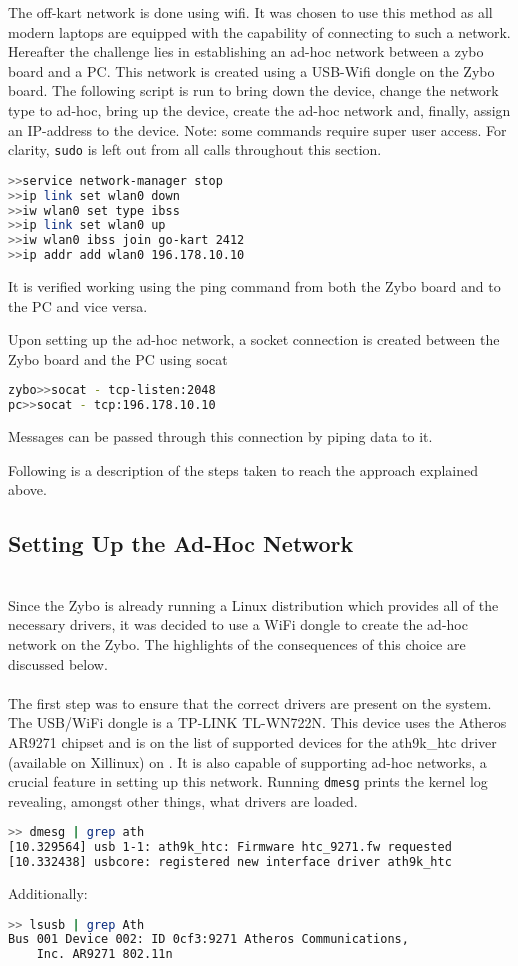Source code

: The off-kart network is done using wifi.
It was chosen to use this method as all modern laptops are equipped with the capability of connecting to such a network.
Hereafter the challenge lies in establishing an ad-hoc network between a zybo board and a PC.
This network is created using a USB-Wifi dongle on the Zybo board. 
The following script is run to bring down the device, change the network type to ad-hoc, bring up the device, create the ad-hoc network and, finally, assign an IP-address to the device.
Note: some commands require super user access.
For clarity, \texttt{sudo} is left out from all calls throughout this section.

\begin{lstlisting}[language=bash]
>>service network-manager stop
>>ip link set wlan0 down
>>iw wlan0 set type ibss
>>ip link set wlan0 up
>>iw wlan0 ibss join go-kart 2412
>>ip addr add wlan0 196.178.10.10
\end{lstlisting}
It is verified working using the ping command from both the Zybo board and to the PC and vice versa.

Upon setting up the ad-hoc network, a socket connection is created between the Zybo board and the PC using socat
\begin{lstlisting}[language=bash]
zybo>>socat - tcp-listen:2048
pc>>socat - tcp:196.178.10.10
\end{lstlisting}

Messages can be passed through this connection by piping data to it.

Following is a description of the steps taken to reach the approach explained above.
\subsection{Setting Up the Ad-Hoc Network}~\\
Since the Zybo is already running a Linux distribution which provides all of the necessary drivers, it was decided to use a WiFi dongle to create the ad-hoc network on the Zybo.
The highlights of the consequences of this choice are discussed below.
\\~\\
The first step was to ensure that the correct drivers are present on the system.
The USB/WiFi dongle is a TP-LINK TL-WN722N.
This device uses the Atheros AR9271 chipset and is on the list of supported devices for the ath9k\_htc driver (available on Xillinux) on \cite{ath9k}.
It is also capable of supporting ad-hoc networks, a crucial feature in setting up this network.
Running \texttt{dmesg} prints the kernel log revealing, amongst other things, what drivers are loaded.
\begin{lstlisting}[language=bash]
>> dmesg | grep ath
[10.329564] usb 1-1: ath9k_htc: Firmware htc_9271.fw requested
[10.332438] usbcore: registered new interface driver ath9k_htc
\end{lstlisting}
Additionally:
\begin{lstlisting}[language=bash]
>> lsusb | grep Ath
Bus 001 Device 002: ID 0cf3:9271 Atheros Communications, 
	Inc. AR9271 802.11n
\end{lstlisting}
★ ★ ★ ★
#### Exercise description
Exactly reproduce each entry, but drop the pictures.

#### Answer to this problem
Source code

: The off-kart network is done using wifi.
It was chosen to use this method as all modern laptops are equipped with the capability of connecting to such a network.
Hereafter the challenge lies in establishing an ad-hoc network between a zybo board and a PC.
This network is created using a USB-Wifi dongle on the Zybo board. 
The following script is run to bring down the device, change the network type to ad-hoc, bring up the device, create the ad-hoc network and, finally, assign an IP-address to the device.
Note: some commands require super user access.
For clarity, \texttt{sudo} is left out from all calls throughout this section.

\begin{lstlisting}[language=bash]
>>service network-manager stop
>>ip link set wlan0 down
>>iw wlan0 set type ibss
>>ip link set wlan0 up
>>iw wlan0 ibss join go-kart 2412
>>ip addr add wlan0 196.178.10.10
\end{lstlisting}
It is verified working using the ping command from both the Zybo board and to the PC and vice versa.

Upon setting up the ad-hoc network, a socket connection is created between the Zybo board and the PC using socat
\begin{lstlisting}[language=bash]
zybo>>socat - tcp-listen:2048
pc>>socat - tcp:196.178.10.10
\end{lstlisting}

Messages can be passed through this connection by piping data to it.

Following is a description of the steps taken to reach the approach explained above.
\subsection{Setting Up the Ad-Hoc Network}~\\
Since the Zybo is already running a Linux distribution which provides all of the necessary drivers, it was decided to use a WiFi dongle to create the ad-hoc network on the Zybo.
The highlights of the consequences of this choice are discussed below.
\\~\\
The first step was to ensure that the correct drivers are present on the system.
The USB/WiFi dongle is a TP-LINK TL-WN722N.
This device uses the Atheros AR9271 chipset and is on the list of supported devices for the ath9k\_htc driver (available on Xillinux) on \cite{ath9k}.
It is also capable of supporting ad-hoc networks, a crucial feature in setting up this network.
Running \texttt{dmesg} prints the kernel log revealing, amongst other things, what drivers are loaded.
\begin{lstlisting}[language=bash]
>> dmesg | grep ath
[10.329564] usb 1-1: ath9k_htc: Firmware htc_9271.fw requested
[10.332438] usbcore: registered new interface driver ath9k_htc
\end{lstlisting}
Additionally:
\begin{lstlisting}[language=bash]
>> lsusb | grep Ath
Bus 001 Device 002: ID 0cf3:9271 Atheros Communications, 
	Inc. AR9271 802.11n
\end{lstlisting}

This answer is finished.